Ein Blick zurück: Am 20. August 2020 war der Späti Raumer6 nach der Kündigung wegen eines Formfehlers im Mietvertrag ausgezogen – vier Jahre, nach dem Spätibetreiber Özgür Şimşek ihn unterschrieben hatte. Die Enkelin der Hauseigentümerin war innerhalb des Hauses umgezogen, ihre neue Wohnung lag nun im vierten Stock über dem Späti, erzählt Şimşek. Sie solle sich vor allem am Lärm gestört haben, genau weiß er das nicht, weil sie nicht mit ihm reden wollte.

Wehmütige Erinnerungen an den Laden

Die An­woh­ne­r*in­nen aus der Gegend rund um den Helm­holtz­platz nahmen das nicht einfach so hin. Sie organisierten sich unter dem Claim „Raumer6 bleibt“, suchten nach Alternativen und Möglichkeiten, den Späti doch noch zu erhalten. Es hat nicht geklappt, auch das Vermittlungsangebot eines Lokalpolitikers schlugen Eigentümerin und Enkelin aus, sagen Rike und Sarah.

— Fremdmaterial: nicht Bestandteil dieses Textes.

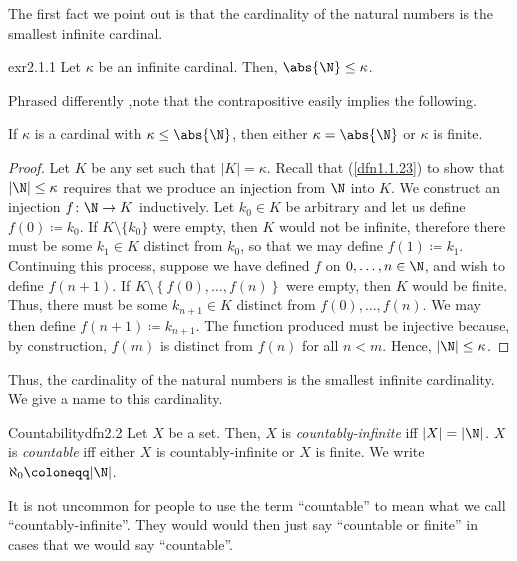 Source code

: The first fact we point out is that the cardinality of the natural numbers is the smallest infinite cardinal.
\begin{prp}{}{exr2.1.1}
Let $\kappa$ be an infinite cardinal.  Then, $\abs{\N}\leq \kappa$.
\begin{rmk}
Phrased differently ,note that the contrapositive easily implies the following.
\begin{displayquote}
If $\kappa$ is a cardinal with $\kappa \leq \abs{\N}$, then either $\kappa =\abs{\N}$ or $\kappa$ is finite.
\end{displayquote}
\end{rmk}
\begin{proof}
Let $K$ be any set such that $|K|=\kappa$.  Recall that (\cref{dfn1.1.23}) to show that $|\N |\leq \kappa$ requires that we produce an injection from $\N$ into $K$.  We construct an injection $f\colon \N \rightarrow K$ inductively.  Let $k_0\in K$ be arbitrary and let us define $f(0)\coloneqq k_0$.  If $K\setminus \{ k_0\}$ were empty, then $K$ would not be infinite, therefore there must be some $k_1\in K$ distinct from $k_0$, so that we may define $f(1)\coloneqq k_1$.  Continuing this process, suppose we have defined $f$ on $0,\ldots ,n\in \N$, and wish to define $f(n+1)$.  If $K\setminus \left\{ f(0),\ldots ,f(n)\right\}$ were empty, then $K$ would be finite.  Thus, there must be some $k_{n+1}\in K$ distinct from $f(0),\ldots ,f(n)$.  We may then define $f(n+1)\coloneqq k_{n+1}$.  The function produced must be injective because, by construction, $f(m)$ is distinct from $f(n)$ for all $n<m$.  Hence, $|\N |\leq \kappa$.
\end{proof}
\end{prp}
Thus, the cardinality of the natural numbers is the smallest infinite cardinality.  We give a name to this cardinality.
\begin{dfn}{Countability}{dfn2.2}
Let $X$ be a set.  Then, $X$ is \emph{countably-infinite} iff $|X|=|\N |$.  $X$ is \emph{countable} iff either $X$ is countably-infinite or $X$ is finite.  We write $\aleph _0\coloneqq |\N |$.
\begin{rmk}
It is not uncommon for people to use the term ``countable'' to mean what we call ``countably-infinite''.  They would would then just say ``countable or finite'' in cases that we would say ``countable''.
\end{rmk}
\end{dfn}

Wehmütig erzählen sie von ihrem Späti, der für sie sehr viel mehr war als nur ein Geschäft, in dem sie Tabak, Bier oder Süßigkeiten kauften. Sarah lebt im Prenzlauer Berg, seitdem sie sechs Jahre alt ist: „Ich hab meine erste Bravo in dem Späti gekauft. Irgendwann mein erstes Bier und meinen ersten Tabak.“ Je­de*r sei in diesem Späti willkommen gewesen, niemand hätte dort länger alleine gesessen. Das klingt weniger nach einem Späti, sondern mehr nach einer sozialen Begegnungsstätte.

Verantwortlich für diese Atmosphäre war Özgür Şimşek. Fünf Jahre lang hatte er den Späti betrieben, davor war es sein Cousin gewesen. Şimşek klingt vor allem enttäuscht: „Was mir passiert ist, soll niemand anderem passieren. Ich hoffe, dass der Kiez da zusammenhält.“ Auch für ihn waren seine Kun­d*in­nen wie eine Familie, sagt er.

Vom Spätverkauf Da kauft man ein, wenn man beim Einkaufen etwas vergessen hat. Und zwar bis spät in die Nacht, die in Berlin gern etwas länger sein darf. Ein Erfolgsmodell. Und eine sozialistische Errungenschaft: Schließlich entstand der Spätverkauf in den 1950er Jahren in der DDR, seit der Wende hat sich das liebevoll verknappte „Späti“ als Begriff etabliert, den man seit einigen Jahren sogar im Duden nachschlagen kann. Selbst in süddeutschen Städten wie München und Stuttgart soll der Begriff „Späti“ mittlerweile verwendet werden.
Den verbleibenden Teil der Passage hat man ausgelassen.